Can you guess the name of the South Australian MP who can’t be named on alleged child pornography charges? Everyone else is having a go, so you’ll be in good company if you join in.
If you live in Adelaide the odds are you already know who it is, despite the fact that the state’s Evidence Act forbids the media telling you. If you live outside South Australia there’s nothing the law can do to stop you finding out.
If you use social media (and who doesn’t) you might already know because the man’s identity is all over the net — particularly in South Australia.
Almost anyone with a passing interest in the matter knows exactly who it is. They know he is facing one count of allegedly possessing child pornography, another of allegedly aggravated possession and two others of allegedly attempting to access it.
So why is everyone persisting with this charade of trying to keep the man’s identity a secret?
The answer, in part, is that South Australia is suppression happy. Along with Queensland, it has special provisions that protect alleged sexual offenders until the accused person has been committed to trial. In the other states alleged offenders can be named, so long as naming them doesn’t identify the victim.
There are some good reasons for this.
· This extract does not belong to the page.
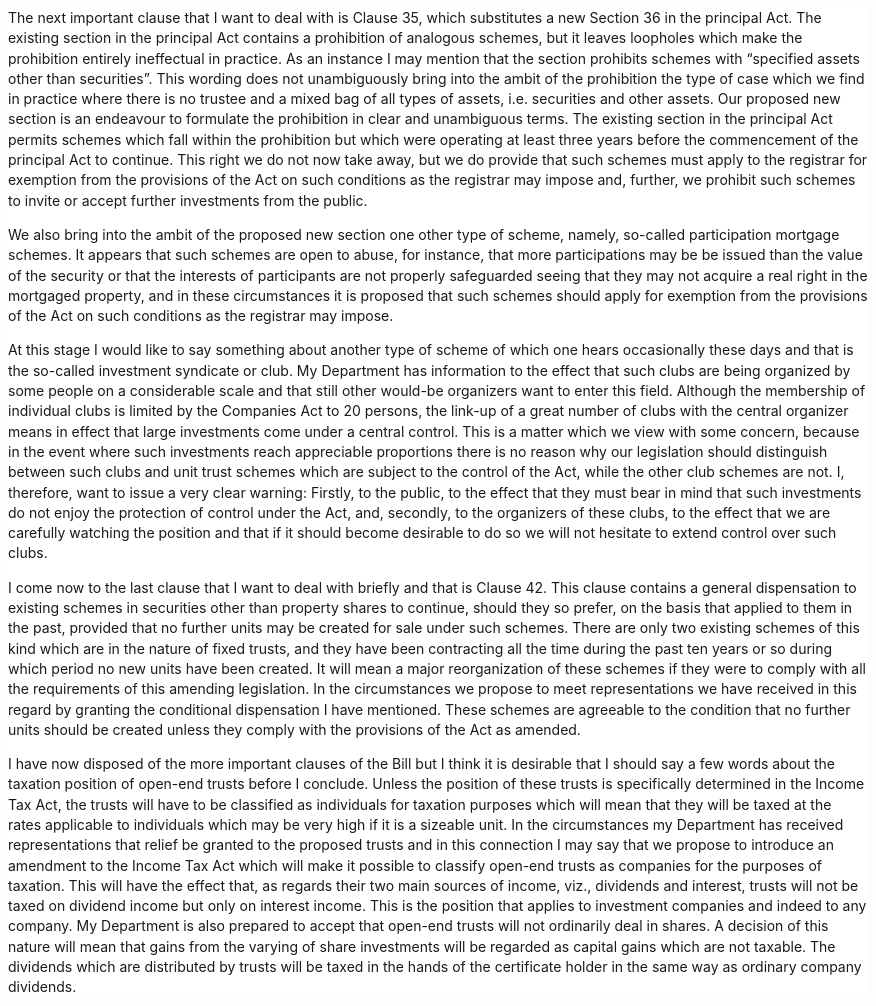 <p>The next important clause that I want to deal with is Clause 35, which substitutes a new Section 36 in the principal Act. The existing section in the principal Act contains a prohibition of analogous schemes, but it leaves loopholes which make the prohibition entirely ineffectual in practice. As an instance I may mention that the section prohibits schemes with &#x201C;specified assets other than securities&#x201D;. This wording does not unambiguously bring into the ambit of the prohibition the type of case which we find in practice where there is no trustee and a mixed bag of all types of assets, i.e. securities and other assets. Our proposed new section is an endeavour to formulate the prohibition in clear and unambiguous terms. The existing section in the principal Act permits schemes which fall within the prohibition but which were operating at least three years before the commencement of the principal Act to continue. This right we do not now take away, but we do provide that such schemes must apply to the registrar for exemption from the provisions of the Act on such conditions as the registrar may impose and, further, we prohibit such schemes to invite or accept further investments from the public.</p>

<p>We also bring into the ambit of the proposed new section one other type of scheme, namely, so-called participation mortgage schemes. It appears that such schemes are open to abuse, for instance, that more participations may be be issued than the value of the security or that the interests of participants are not properly safeguarded seeing that they may not acquire a real right in the mortgaged property, and in these circumstances it is proposed that such schemes should apply for exemption from the provisions of the Act on such conditions as the registrar may impose.</p>

<p>At this stage I would like to say something about another type of scheme of which one hears occasionally these days and that is the so-called investment syndicate or club. My Department has information to the effect that such clubs are being organized by some people on a considerable scale and that still other would-be organizers want to enter this field. Although the membership of individual clubs is limited by the Companies Act to 20 persons, the link-up of a great number of clubs with the central organizer means in effect that large investments come under a central control. This is a matter which we view with some concern, because in the event where such investments reach appreciable proportions there is no reason why our legislation should distinguish between such clubs and unit trust schemes which are subject to the control of the Act, while the other club schemes are not. I, therefore, want to issue a very clear warning: <span class="col_407-408" refersTo="page_220"/>Firstly, to the public, to the effect that they must bear in mind that such investments do not enjoy the protection of control under the Act, and, secondly, to the organizers of these clubs, to the effect that we are carefully watching the position and that if it should become desirable to do so we will not hesitate to extend control over such clubs.</p>

<p>I come now to the last clause that I want to deal with briefly and that is Clause 42. This clause contains a general dispensation to existing schemes in securities other than property shares to continue, should they so prefer, on the basis that applied to them in the past, provided that no further units may be created for sale under such schemes. There are only two existing schemes of this kind which are in the nature of fixed trusts, and they have been contracting all the time during the past ten years or so during which period no new units have been created. It will mean a major reorganization of these schemes if they were to comply with all the requirements of this amending legislation. In the circumstances we propose to meet representations we have received in this regard by granting the conditional dispensation I have mentioned. These schemes are agreeable to the condition that no further units should be created unless they comply with the provisions of the Act as amended.</p>

<p>I have now disposed of the more important clauses of the Bill but I think it is desirable that I should say a few words about the taxation position of open-end trusts before I conclude. Unless the position of these trusts is specifically determined in the Income Tax Act, the trusts will have to be classified as individuals for taxation purposes which will mean that they will be taxed at the rates applicable to individuals which may be very high if it is a sizeable unit. In the circumstances my Department has received representations that relief be granted to the proposed trusts and in this connection I may say that we propose to introduce an amendment to the Income Tax Act which will make it possible to classify open-end trusts as companies for the purposes of taxation. This will have the effect that, as regards their two main sources of income, viz., dividends and interest, trusts will not be taxed on dividend income but only on interest income. This is the position that applies to investment companies and indeed to any company. My Department is also prepared to accept that open-end trusts will not ordinarily deal in shares. A decision of this nature will mean that gains from the varying of share investments will be regarded as capital gains which are not taxable. The dividends which are distributed by trusts will be taxed in the hands of the certificate holder in the same way as ordinary company dividends.</p>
The law recognises that being wrongly accused of a s-xual offence inevitably carries a terrible smear. So reporting the preliminary hearings and discussing the evidence in the case is severely restricted.
Of course the courts should be allowed to do their job without undue interference by the media but there is something strange about a system that is manifestly failing to protect anyone. Instead, it seems the suppression of names has a perverse effect by promoting widespread speculation about the alleged culprit’s identity and by fuelling huge amounts of online chatter.
For three months this has been going on, spurring the state Attorney-General, John Rau, on the weekend to launch an inquiry into the South Australia law.
The inquiry specifically looking into the controversial section 71A of the Evidence Act, is a chance for South Australia to leapfrog over the other states. It could move from its current restrictive approach to one that deals with all the challenges posed by online and social media. This would be a good thing because these new forms of media are making a mockery of contempt of court laws around the world. Just look at the recent UK case in which 75,000 people using Twitter breached privacy injunctions that banned revealing details about an alleged affair involving footballer Ryan Giggs.
I suspect the public will have a bit to say at the SA inquiry because it is pretty savvy about this stuff. For example, the people of Adelaide guessed long ago that anyone named in news reports about this case could not — by definition — be the alleged offender. It often comes down to a simple act of elimination to get the full picture.
The public also knows what’s going on when stuff happens in the parliament that involves the person at the heart of the allegations. Many see straight through the implausible explanations in news reports and understand the stories are crafted to provide a rationale for events without revealing the nature of the charges the man is facing. I’d like to be more specific but doing so might allow someone to join the dots and discover the identity for themselves. If reporters even tend to identify the alleged offender they could face fines of $10,000 for individuals and $120,000 for publishers.
But I fear the inquiry, to be conducted by former judge Brian Martin QC, may not be so forward thinking. After all, this is conservative South Australia we’re talking about — the only state where judges hear defamation matters without juries, leading to odd rulings such as the one last week that ended in an $80,000 fine for comedian Mick Molloy for making a ridiculous joke.
So perhaps it is not surprising that at least one Adelaide lawyer is using the inquiry to lobby for even tougher contempt-of-court laws. Michael Woods, told Des Ryan of Adelaide’s InDailyyesterday that the identities of all people accused of any criminal offence should be suppressed for the duration of the case, not just until the point of committal but until he or she is actually convicted. Woods argued that “if someone is acquitted they are entitled to be considered innocent”. Strangely, in the same report he acknowledged that the current suppression of the MP’s identity is “pathetic and pointless with our modern media”. But nevertheless, he wants to see those restrictions extended to everyone. Another problem with this argument is that old maxim at the heart of the law — the one about the importance of justice being seen to be done.
It’s good that South Australia recognises that the current law is not serving anyone’s interests. The question is what it will do to fix it.